Please transcribe the data that follows exactly as given, leaving out every picture.

• **DATASET EXCERPTS**:
%%
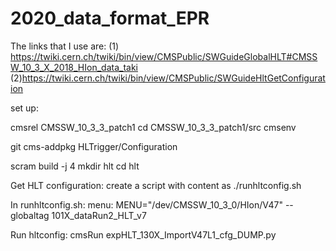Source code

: # 2020_data_format_EPR
The links that I use are: (1) https://twiki.cern.ch/twiki/bin/view/CMSPublic/SWGuideGlobalHLT#CMSSW_10_3_X_2018_HIon_data_taki  (2)https://twiki.cern.ch/twiki/bin/view/CMSPublic/SWGuideHltGetConfiguration

set up:

cmsrel CMSSW_10_3_3_patch1
cd CMSSW_10_3_3_patch1/src
cmsenv

git cms-addpkg HLTrigger/Configuration

scram build -j 4
mkdir hlt
cd hlt

Get HLT configuration: create a script with content as
./runhltconfig.sh

In runhltconfig.sh: 
menu: MENU="/dev/CMSSW_10_3_0/HIon/V47"
--globaltag 101X_dataRun2_HLT_v7


Run hltconfig:
cmsRun expHLT_130X_ImportV47L1_cfg_DUMP.py
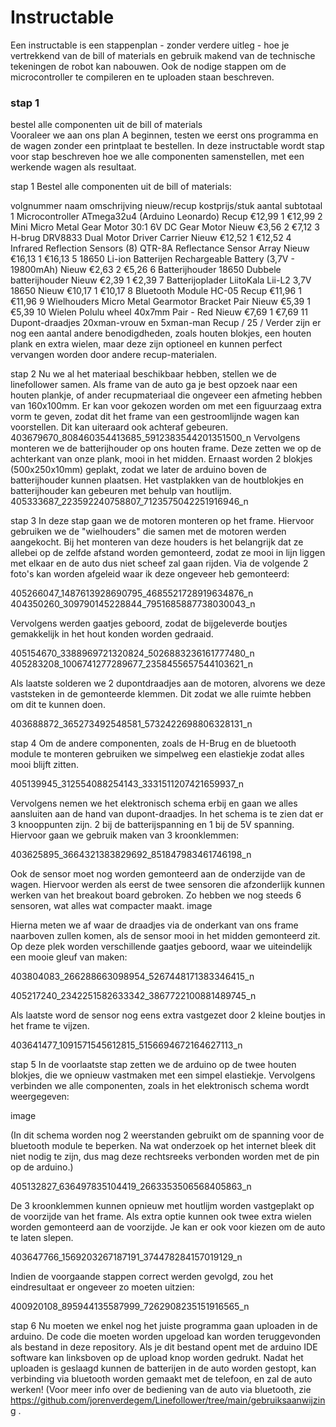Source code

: # Instructable

Een instructable is een stappenplan - zonder verdere uitleg - hoe je vertrekkend van de bill of materials en gebruik makend van de technische tekeningen de robot kan nabouwen. Ook de nodige stappen om de microcontroller te compileren en te uploaden staan beschreven.  

### stap 1
bestel alle componenten uit de bill of materials  
Vooraleer we aan ons plan A beginnen, testen we eerst ons programma en de wagen zonder een printplaat te bestellen. In deze instructable wordt stap voor stap beschreven hoe we alle componenten samenstellen, met een werkende wagen als resultaat.

stap 1
Bestel alle componenten uit de bill of materials:

volgnummer	naam	omschrijving	nieuw/recup	kostprijs/stuk	aantal	subtotaal
1	Microcontroller	ATmega32u4 (Arduino Leonardo)	Recup	€12,99	1	€12,99
2	Mini Micro Metal Gear Motor 30:1	6V DC Gear Motor	Nieuw	€3,56	2	€7,12
3	H-brug	DRV8833 Dual Motor Driver Carrier	Nieuw	€12,52	1	€12,52
4	Infrared Reflection Sensors (8)	QTR-8A Reflectance Sensor Array	Nieuw	€16,13	1	€16,13
5	18650 Li-ion Batterijen	Rechargeable Battery (3,7V - 19800mAh)	Nieuw	€2,63	2	€5,26
6	Batterijhouder	18650 Dubbele batterijhouder	Nieuw	€2,39	1	€2,39
7	Batterijoplader	LiitoKala Lii-L2 3,7V 18650	Nieuw	€10,17	1	€10,17
8	Bluetooth Module	HC-05	Recup	€11,96	1	€11,96
9	Wielhouders	Micro Metal Gearmotor Bracket Pair	Nieuw	€5,39	1	€5,39
10	Wielen	Polulu wheel 40x7mm Pair - Red	Nieuw	€7,69	1	€7,69
11	Dupont-draadjes	20xman-vrouw en 5xman-man	Recup	/	25	/
Verder zijn er nog een aantal andere benodigdheden, zoals houten blokjes, een houten plank en extra wielen, maar deze zijn optioneel en kunnen perfect vervangen worden door andere recup-materialen.

stap 2
Nu we al het materiaal beschikbaar hebben, stellen we de linefollower samen. Als frame van de auto ga je best opzoek naar een houten plankje, of ander recupmateriaal die ongeveer een afmeting hebben van 160x100mm. Er kan voor gekozen worden om met een figuurzaag extra vorm te geven, zodat dit het frame van een gestroomlijnde wagen kan voorstellen. Dit kan uiteraard ook achteraf gebeuren. 403679670_808460354413685_5912383544201351500_n Vervolgens monteren we de batterijhouder op ons houten frame. Deze zetten we op de achterkant van onze plank, mooi in het midden. Ernaast worden 2 blokjes (500x250x10mm) geplakt, zodat we later de arduino boven de batterijhouder kunnen plaatsen. Het vastplakken van de houtblokjes en batterijhouder kan gebeuren met behulp van houtlijm. 405333687_223592240758807_7123575042251916946_n

stap 3
In deze stap gaan we de motoren monteren op het frame. Hiervoor gebruiken we de "wielhouders" die samen met de motoren werden aangekocht. Bij het monteren van deze houders is het belangrijk dat ze allebei op de zelfde afstand worden gemonteerd, zodat ze mooi in lijn liggen met elkaar en de auto dus niet scheef zal gaan rijden. Via de volgende 2 foto's kan worden afgeleid waar ik deze ongeveer heb gemonteerd:

405266047_1487613928690795_4685521728919634876_n 404350260_309790145228844_7951685887738030043_n

Vervolgens werden gaatjes geboord, zodat de bijgeleverde boutjes gemakkelijk in het hout konden worden gedraaid.

405154670_3388969721320824_5026883236161777480_n 405283208_1006741277289677_2358455657544103621_n

Als laatste solderen we 2 dupontdraadjes aan de motoren, alvorens we deze vaststeken in de gemonteerde klemmen. Dit zodat we alle ruimte hebben om dit te kunnen doen.

403688872_365273492548581_5732422698806328131_n

stap 4
Om de andere componenten, zoals de H-Brug en de bluetooth module te monteren gebruiken we simpelweg een elastiekje zodat alles mooi blijft zitten.

405139945_312554088254143_3331511207421659937_n

Vervolgens nemen we het elektronisch schema erbij en gaan we alles aansluiten aan de hand van dupont-draadjes. In het schema is te zien dat er 3 knooppunten zijn. 2 bij de batterijspanning en 1 bij de 5V spanning. Hiervoor gaan we gebruik maken van 3 kroonklemmen:

403625895_3664321383829692_851847983461746198_n

Ook de sensor moet nog worden gemonteerd aan de onderzijde van de wagen. Hiervoor werden als eerst de twee sensoren die afzonderlijk kunnen werken van het breakout board gebroken. Zo hebben we nog steeds 6 sensoren, wat alles wat compacter maakt. image

Hierna meten we af waar de draadjes via de onderkant van ons frame naarboven zullen komen, als de sensor mooi in het midden gemonteerd zit. Op deze plek worden verschillende gaatjes geboord, waar we uiteindelijk een mooie gleuf van maken:

403804083_266288663098954_5267448171383346415_n

405217240_2342251582633342_3867722100881489745_n

Als laatste word de sensor nog eens extra vastgezet door 2 kleine boutjes in het frame te vijzen.

403641477_1091571545612815_5156694672164627113_n

stap 5
In de voorlaatste stap zetten we de arduino op de twee houten blokjes, die we opnieuw vastmaken met een simpel elastiekje. Vervolgens verbinden we alle componenten, zoals in het elektronisch schema wordt weergegeven:

image

(In dit schema worden nog 2 weerstanden gebruikt om de spanning voor de bluetooth module te beperken. Na wat onderzoek op het internet bleek dit niet nodig te zijn, dus mag deze rechtsreeks verbonden worden met de pin op de arduino.)

405132827_636497835104419_2663353506568405863_n

De 3 kroonklemmen kunnen opnieuw met houtlijm worden vastgeplakt op de voorzijde van het frame. Als extra optie kunnen ook twee extra wielen worden gemonteerd aan de voorzijde. Je kan er ook voor kiezen om de auto te laten slepen.

403647766_1569203267187191_374478284157019129_n

Indien de voorgaande stappen correct werden gevolgd, zou het eindresultaat er ongeveer zo moeten uitzien:

400920108_895944135587999_7262908235151916565_n

stap 6
Nu moeten we enkel nog het juiste programma gaan uploaden in de arduino. De code die moeten worden upgeload kan worden teruggevonden als bestand in deze repository. Als je dit bestand opent met de arduino IDE software kan linksboven op de upload knop worden gedrukt. Nadat het uploaden is geslaagd kunnen de batterijen in de auto worden gestopt, kan verbinding via bluetooth worden gemaakt met de telefoon, en zal de auto werken! (Voor meer info over de bediening van de auto via bluetooth, zie https://github.com/jorenverdegem/Linefollower/tree/main/gebruiksaanwijzing .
%%
• **RESPONSE**:
Source code

: # 2020_data_format_EPR
The links that I use are: (1) https://twiki.cern.ch/twiki/bin/view/CMSPublic/SWGuideGlobalHLT#CMSSW_10_3_X_2018_HIon_data_taki  (2)https://twiki.cern.ch/twiki/bin/view/CMSPublic/SWGuideHltGetConfiguration

set up:

cmsrel CMSSW_10_3_3_patch1
cd CMSSW_10_3_3_patch1/src
cmsenv

git cms-addpkg HLTrigger/Configuration

scram build -j 4
mkdir hlt
cd hlt

Get HLT configuration: create a script with content as
./runhltconfig.sh

In runhltconfig.sh: 
menu: MENU="/dev/CMSSW_10_3_0/HIon/V47"
--globaltag 101X_dataRun2_HLT_v7


Run hltconfig:
cmsRun expHLT_130X_ImportV47L1_cfg_DUMP.py
Source code

: # Instructable

Een instructable is een stappenplan - zonder verdere uitleg - hoe je vertrekkend van de bill of materials en gebruik makend van de technische tekeningen de robot kan nabouwen. Ook de nodige stappen om de microcontroller te compileren en te uploaden staan beschreven.  

### stap 1
bestel alle componenten uit de bill of materials  
Vooraleer we aan ons plan A beginnen, testen we eerst ons programma en de wagen zonder een printplaat te bestellen. In deze instructable wordt stap voor stap beschreven hoe we alle componenten samenstellen, met een werkende wagen als resultaat.

stap 1
Bestel alle componenten uit de bill of materials:

volgnummer	naam	omschrijving	nieuw/recup	kostprijs/stuk	aantal	subtotaal
1	Microcontroller	ATmega32u4 (Arduino Leonardo)	Recup	€12,99	1	€12,99
2	Mini Micro Metal Gear Motor 30:1	6V DC Gear Motor	Nieuw	€3,56	2	€7,12
3	H-brug	DRV8833 Dual Motor Driver Carrier	Nieuw	€12,52	1	€12,52
4	Infrared Reflection Sensors (8)	QTR-8A Reflectance Sensor Array	Nieuw	€16,13	1	€16,13
5	18650 Li-ion Batterijen	Rechargeable Battery (3,7V - 19800mAh)	Nieuw	€2,63	2	€5,26
6	Batterijhouder	18650 Dubbele batterijhouder	Nieuw	€2,39	1	€2,39
7	Batterijoplader	LiitoKala Lii-L2 3,7V 18650	Nieuw	€10,17	1	€10,17
8	Bluetooth Module	HC-05	Recup	€11,96	1	€11,96
9	Wielhouders	Micro Metal Gearmotor Bracket Pair	Nieuw	€5,39	1	€5,39
10	Wielen	Polulu wheel 40x7mm Pair - Red	Nieuw	€7,69	1	€7,69
11	Dupont-draadjes	20xman-vrouw en 5xman-man	Recup	/	25	/
Verder zijn er nog een aantal andere benodigdheden, zoals houten blokjes, een houten plank en extra wielen, maar deze zijn optioneel en kunnen perfect vervangen worden door andere recup-materialen.

stap 2
Nu we al het materiaal beschikbaar hebben, stellen we de linefollower samen. Als frame van de auto ga je best opzoek naar een houten plankje, of ander recupmateriaal die ongeveer een afmeting hebben van 160x100mm. Er kan voor gekozen worden om met een figuurzaag extra vorm te geven, zodat dit het frame van een gestroomlijnde wagen kan voorstellen. Dit kan uiteraard ook achteraf gebeuren. 403679670_808460354413685_5912383544201351500_n Vervolgens monteren we de batterijhouder op ons houten frame. Deze zetten we op de achterkant van onze plank, mooi in het midden. Ernaast worden 2 blokjes (500x250x10mm) geplakt, zodat we later de arduino boven de batterijhouder kunnen plaatsen. Het vastplakken van de houtblokjes en batterijhouder kan gebeuren met behulp van houtlijm. 405333687_223592240758807_7123575042251916946_n

stap 3
In deze stap gaan we de motoren monteren op het frame. Hiervoor gebruiken we de "wielhouders" die samen met de motoren werden aangekocht. Bij het monteren van deze houders is het belangrijk dat ze allebei op de zelfde afstand worden gemonteerd, zodat ze mooi in lijn liggen met elkaar en de auto dus niet scheef zal gaan rijden. Via de volgende 2 foto's kan worden afgeleid waar ik deze ongeveer heb gemonteerd:

405266047_1487613928690795_4685521728919634876_n 404350260_309790145228844_7951685887738030043_n

Vervolgens werden gaatjes geboord, zodat de bijgeleverde boutjes gemakkelijk in het hout konden worden gedraaid.

405154670_3388969721320824_5026883236161777480_n 405283208_1006741277289677_2358455657544103621_n

Als laatste solderen we 2 dupontdraadjes aan de motoren, alvorens we deze vaststeken in de gemonteerde klemmen. Dit zodat we alle ruimte hebben om dit te kunnen doen.

403688872_365273492548581_5732422698806328131_n

stap 4
Om de andere componenten, zoals de H-Brug en de bluetooth module te monteren gebruiken we simpelweg een elastiekje zodat alles mooi blijft zitten.

405139945_312554088254143_3331511207421659937_n

Vervolgens nemen we het elektronisch schema erbij en gaan we alles aansluiten aan de hand van dupont-draadjes. In het schema is te zien dat er 3 knooppunten zijn. 2 bij de batterijspanning en 1 bij de 5V spanning. Hiervoor gaan we gebruik maken van 3 kroonklemmen:

403625895_3664321383829692_851847983461746198_n

Ook de sensor moet nog worden gemonteerd aan de onderzijde van de wagen. Hiervoor werden als eerst de twee sensoren die afzonderlijk kunnen werken van het breakout board gebroken. Zo hebben we nog steeds 6 sensoren, wat alles wat compacter maakt. image

Hierna meten we af waar de draadjes via de onderkant van ons frame naarboven zullen komen, als de sensor mooi in het midden gemonteerd zit. Op deze plek worden verschillende gaatjes geboord, waar we uiteindelijk een mooie gleuf van maken:

403804083_266288663098954_5267448171383346415_n

405217240_2342251582633342_3867722100881489745_n

Als laatste word de sensor nog eens extra vastgezet door 2 kleine boutjes in het frame te vijzen.

403641477_1091571545612815_5156694672164627113_n

stap 5
In de voorlaatste stap zetten we de arduino op de twee houten blokjes, die we opnieuw vastmaken met een simpel elastiekje. Vervolgens verbinden we alle componenten, zoals in het elektronisch schema wordt weergegeven:

image

(In dit schema worden nog 2 weerstanden gebruikt om de spanning voor de bluetooth module te beperken. Na wat onderzoek op het internet bleek dit niet nodig te zijn, dus mag deze rechtsreeks verbonden worden met de pin op de arduino.)

405132827_636497835104419_2663353506568405863_n

De 3 kroonklemmen kunnen opnieuw met houtlijm worden vastgeplakt op de voorzijde van het frame. Als extra optie kunnen ook twee extra wielen worden gemonteerd aan de voorzijde. Je kan er ook voor kiezen om de auto te laten slepen.

403647766_1569203267187191_374478284157019129_n

Indien de voorgaande stappen correct werden gevolgd, zou het eindresultaat er ongeveer zo moeten uitzien:

400920108_895944135587999_7262908235151916565_n

stap 6
Nu moeten we enkel nog het juiste programma gaan uploaden in de arduino. De code die moeten worden upgeload kan worden teruggevonden als bestand in deze repository. Als je dit bestand opent met de arduino IDE software kan linksboven op de upload knop worden gedrukt. Nadat het uploaden is geslaagd kunnen de batterijen in de auto worden gestopt, kan verbinding via bluetooth worden gemaakt met de telefoon, en zal de auto werken! (Voor meer info over de bediening van de auto via bluetooth, zie https://github.com/jorenverdegem/Linefollower/tree/main/gebruiksaanwijzing .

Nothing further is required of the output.